De hoogbegaafde studenten krijgen een nieuwe invalshoek van het vak Cold Case. Zij gaan aan de slag met een kunstroof. Een van de bekendste diefstallen ter wereld en tot op de dag van vandaag een cultureel trauma in België.
Het paneel werd gestolen in de nacht van 10 op 11 april 1934, samen met het paneel (grisaille) dat Sint-Jan de Doper voorstelt. Drie weken na de diefstal ontving het bisdom een chantagebrief van een onbekende die zichzelf identificeerde met de letters D.U.A. Hoewel deze D.U.A. wel de grisaille retourneerde als blijk van zijn positie om te kunnen onderhandelen, liepen die onderhandelingen uiteindelijk vast. Een van de verdachten die betrokken zou zijn geweest bij deze kunstroof, als afperser, is Arsène Goedertier, een wisselagent uit Wetteren. Hij verklaarde in de laatste minuten op zijn sterfbed aan zijn vriend en advocaat Georges De Vos dat hij de enige was die wist waar het paneel zich bevond. Goedertier had volgens het verslag van de advocaat echter niet meer de kracht om met zijn laatste adem die bergplaats te onthullen. In het bureau van Goedertier werden korte tijd later de doorslagen gevonden van de D.U.A.-brieven waarmee de correspondentie met het bisdom werd gevoerd, alsmede een aantal schetsen. Ondanks die informatie kon men het paneel echter niet terugvinden (bron: Wikipedia).

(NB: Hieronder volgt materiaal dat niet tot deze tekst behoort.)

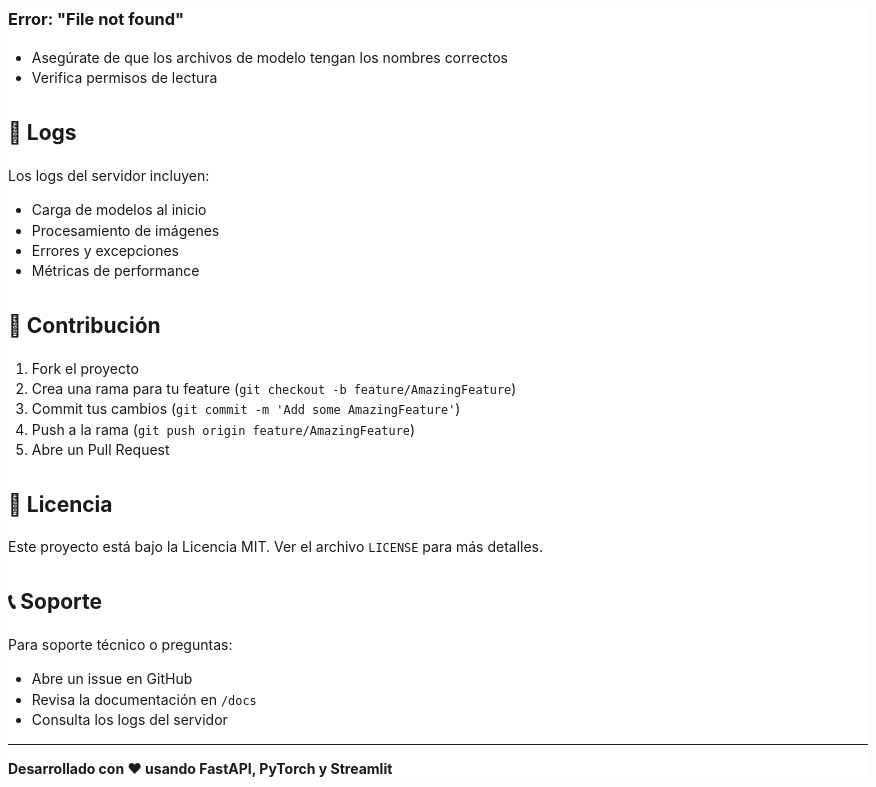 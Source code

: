 ### Error: "File not found"
- Asegúrate de que los archivos de modelo tengan los nombres correctos
- Verifica permisos de lectura

## 📝 Logs

Los logs del servidor incluyen:
- Carga de modelos al inicio
- Procesamiento de imágenes
- Errores y excepciones
- Métricas de performance

## 🤝 Contribución

1. Fork el proyecto
2. Crea una rama para tu feature (`git checkout -b feature/AmazingFeature`)
3. Commit tus cambios (`git commit -m 'Add some AmazingFeature'`)
4. Push a la rama (`git push origin feature/AmazingFeature`)
5. Abre un Pull Request

## 📄 Licencia

Este proyecto está bajo la Licencia MIT. Ver el archivo `LICENSE` para más detalles.

## 📞 Soporte

Para soporte técnico o preguntas:
- Abre un issue en GitHub
- Revisa la documentación en `/docs`
- Consulta los logs del servidor

---

**Desarrollado con ❤️ usando FastAPI, PyTorch y Streamlit**  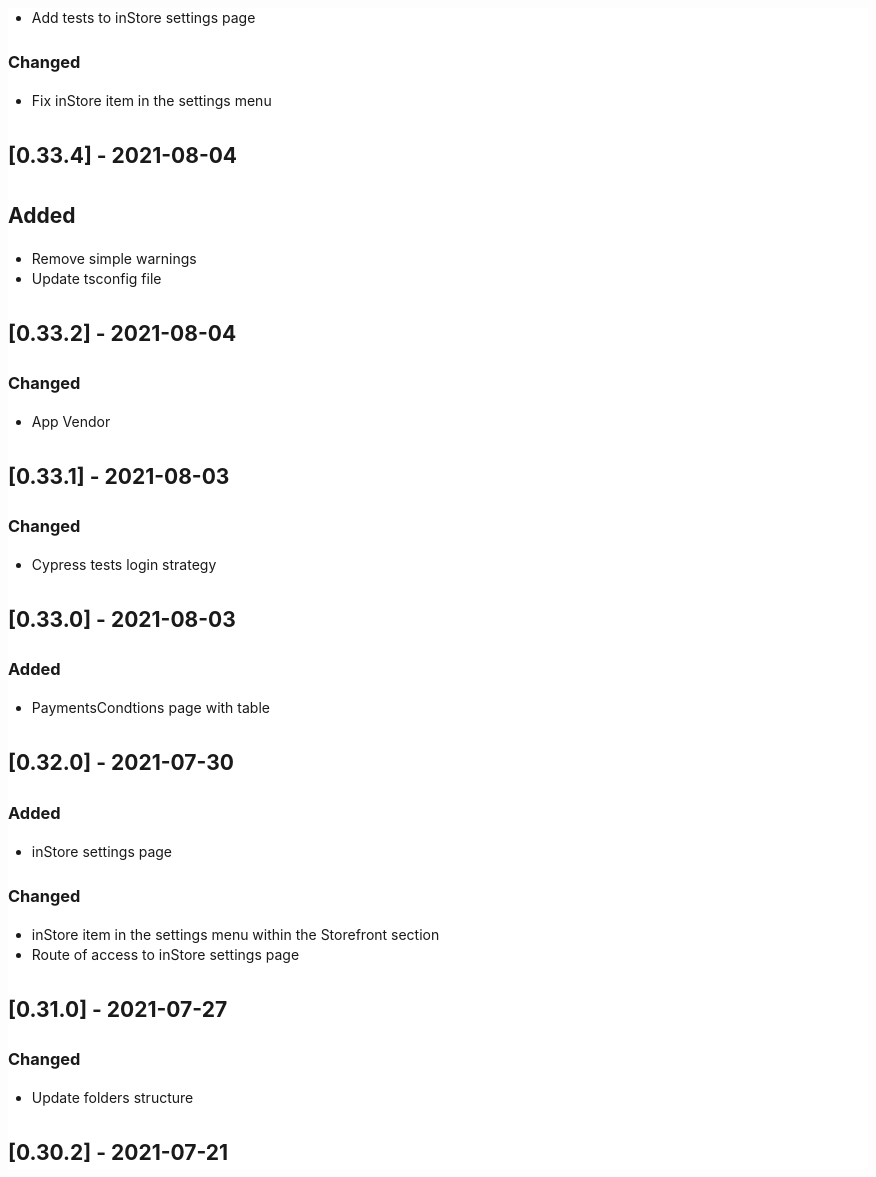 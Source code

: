 - Add tests to inStore settings page

### Changed

- Fix inStore item in the settings menu

## [0.33.4] - 2021-08-04

## Added

- Remove simple warnings
- Update tsconfig file

## [0.33.2] - 2021-08-04

### Changed

- App Vendor

## [0.33.1] - 2021-08-03

### Changed

- Cypress tests login strategy

## [0.33.0] - 2021-08-03

### Added

- PaymentsCondtions page with table

## [0.32.0] - 2021-07-30

### Added

- inStore settings page

### Changed

- inStore item in the settings menu within the Storefront section
- Route of access to inStore settings page

## [0.31.0] - 2021-07-27

### Changed

- Update folders structure

## [0.30.2] - 2021-07-21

Sindsdien zijn vrijwel alle mogelijkheden onderzocht. Professionele- en amateuronderzoekers zijn vaak decennia lang druk doende om tal van (soms ernstig onwaarschijnlijke) theorieen te onderzoeken. Zonder resultaat. De studenten zullen met behulp van de (statistische) technieken die zij gebruiken bij de cold cases voor de recherche, met deze zaak aan de slag gaan. Daarbij zullen zij alle scenario’s beoordelen. Meest interessant is dat zij zelf een scenario hebben geformuleerd waar tot op heden niet aan is gedacht. Spannend!